Одни джазовые коллективы были расформированы, другие из джаз-оркестров превратились в эстрадные оркестры. Некоторые коллективы, например оркестр под управлением Леонида Утесова, могли себе позволить сыграть какие-то джазовые стандарты, но джаз подавался в форме критики империализма, как, например, бывшая в репертуаре утесовского оркестра “Песня американского безработного”.

Вспоминают, что в послевоенные годы на танцплощадках висели списки для музыкантов: что можно играть, что нельзя. Можно было играть “русский бальный”, мазурку, медленный вальс, но ни в коем случае не фокстрот, танго или румбу.
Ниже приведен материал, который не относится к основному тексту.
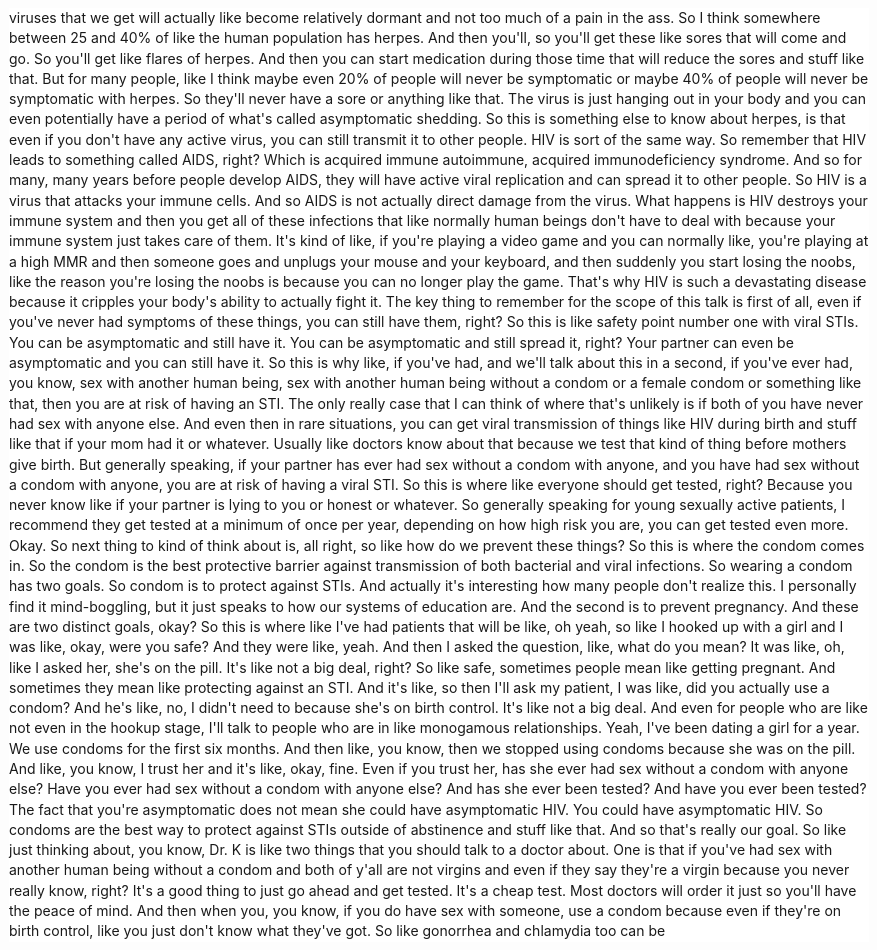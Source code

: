 viruses that we get will actually like become relatively dormant and not too much of a pain in the ass. So I think somewhere between 25 and 40% of like the human population has herpes. And then you'll, so you'll get these like sores that will come and go. So you'll get like flares of herpes. And then you can start medication during those time that will reduce the sores and stuff like that. But for many people, like I think maybe even 20% of people will never be symptomatic or maybe 40% of people will never be symptomatic with herpes. So they'll never have a sore or anything like that. The virus is just hanging out in your body and you can even potentially have a period of what's called asymptomatic shedding. So this is something else to know about herpes, is that even if you don't have any active virus, you can still transmit it to other people. HIV is sort of the same way. So remember that HIV leads to something called AIDS, right? Which is acquired immune autoimmune, acquired immunodeficiency syndrome. And so for many, many years before people develop AIDS, they will have active viral replication and can spread it to other people. So HIV is a virus that attacks your immune cells. And so AIDS is not actually direct damage from the virus. What happens is HIV destroys your immune system and then you get all of these infections that like normally human beings don't have to deal with because your immune system just takes care of them. It's kind of like, if you're playing a video game and you can normally like, you're playing at a high MMR and then someone goes and unplugs your mouse and your keyboard, and then suddenly you start losing the noobs, like the reason you're losing the noobs is because you can no longer play the game. That's why HIV is such a devastating disease because it cripples your body's ability to actually fight it. The key thing to remember for the scope of this talk is first of all, even if you've never had symptoms of these things, you can still have them, right? So this is like safety point number one with viral STIs. You can be asymptomatic and still have it. You can be asymptomatic and still spread it, right? Your partner can even be asymptomatic and you can still have it. So this is why like, if you've had, and we'll talk about this in a second, if you've ever had, you know, sex with another human being, sex with another human being without a condom or a female condom or something like that, then you are at risk of having an STI. The only really case that I can think of where that's unlikely is if both of you have never had sex with anyone else. And even then in rare situations, you can get viral transmission of things like HIV during birth and stuff like that if your mom had it or whatever. Usually like doctors know about that because we test that kind of thing before mothers give birth. But generally speaking, if your partner has ever had sex without a condom with anyone, and you have had sex without a condom with anyone, you are at risk of having a viral STI. So this is where like everyone should get tested, right? Because you never know like if your partner is lying to you or honest or whatever. So generally speaking for young sexually active patients, I recommend they get tested at a minimum of once per year, depending on how high risk you are, you can get tested even more. Okay. So next thing to kind of think about is, all right, so like how do we prevent these things? So this is where the condom comes in. So the condom is the best protective barrier against transmission of both bacterial and viral infections. So wearing a condom has two goals. So condom is to protect against STIs. And actually it's interesting how many people don't realize this. I personally find it mind-boggling, but it just speaks to how our systems of education are. And the second is to prevent pregnancy. And these are two distinct goals, okay? So this is where like I've had patients that will be like, oh yeah, so like I hooked up with a girl and I was like, okay, were you safe? And they were like, yeah. And then I asked the question, like, what do you mean? It was like, oh, like I asked her, she's on the pill. It's like not a big deal, right? So like safe, sometimes people mean like getting pregnant. And sometimes they mean like protecting against an STI. And it's like, so then I'll ask my patient, I was like, did you actually use a condom? And he's like, no, I didn't need to because she's on birth control. It's like not a big deal. And even for people who are like not even in the hookup stage, I'll talk to people who are in like monogamous relationships. Yeah, I've been dating a girl for a year. We use condoms for the first six months. And then like, you know, then we stopped using condoms because she was on the pill. And like, you know, I trust her and it's like, okay, fine. Even if you trust her, has she ever had sex without a condom with anyone else? Have you ever had sex without a condom with anyone else? And has she ever been tested? And have you ever been tested? The fact that you're asymptomatic does not mean she could have asymptomatic HIV. You could have asymptomatic HIV. So condoms are the best way to protect against STIs outside of abstinence and stuff like that. And so that's really our goal. So like just thinking about, you know, Dr. K is like two things that you should talk to a doctor about. One is that if you've had sex with another human being without a condom and both of y'all are not virgins and even if they say they're a virgin because you never really know, right? It's a good thing to just go ahead and get tested. It's a cheap test. Most doctors will order it just so you'll have the peace of mind. And then when you, you know, if you do have sex with someone, use a condom because even if they're on birth control, like you just don't know what they've got. So like gonorrhea and chlamydia too can be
Часть бывших джазистов осела в ресторанах, где контроль над содержанием исполняемой музыки не был столь строгим и за вечер можно было исполнить какое-то количество джазовых номеров, играя в остальное время более “нормальную” музыку: вальсы, марши и польки.

Еще одной возможностью услышать джаз и потанцевать под него были закрытые вечера в школах, клубах, институтах и научно-исследовательских учреждениях, на которые старались не допускать посторонних людей – тех, кто мог бы “настучать”. Для музыкантов это была неплохая возможность подхалтурить, играя музыку, которая нравилась им самим. Одним из оркестров, часто выступавших на подобных мероприятиях, был в Ленинграде полупрофессиональный оркестр под управлением Вайнштейна.

Естественно, время от времени милиция и дружинники – по наводке и без – устраивали рейды на подобные “вечера отдыха”, и музыкантам вместе со всеми остальными приходилось убегать, чтобы не угодить в милицию.

Борис Дышленко:

Все стиляги слушали джаз. А рок-н-ролл тогда почти не знали в России. Он появился позже.

Алексей Козлов:

Вообще прямой связи между стилягами и развитием джаза нет. Если брать историю раннего джаза – послевоенного, – то большинство джазменов к категории стиляг не относилось. Но небольшая часть относилась. Были такие легендарные лабухи-стиляги – Боря Матвеев, Леня Геллер, Утенок, которые еще при Сталине играли.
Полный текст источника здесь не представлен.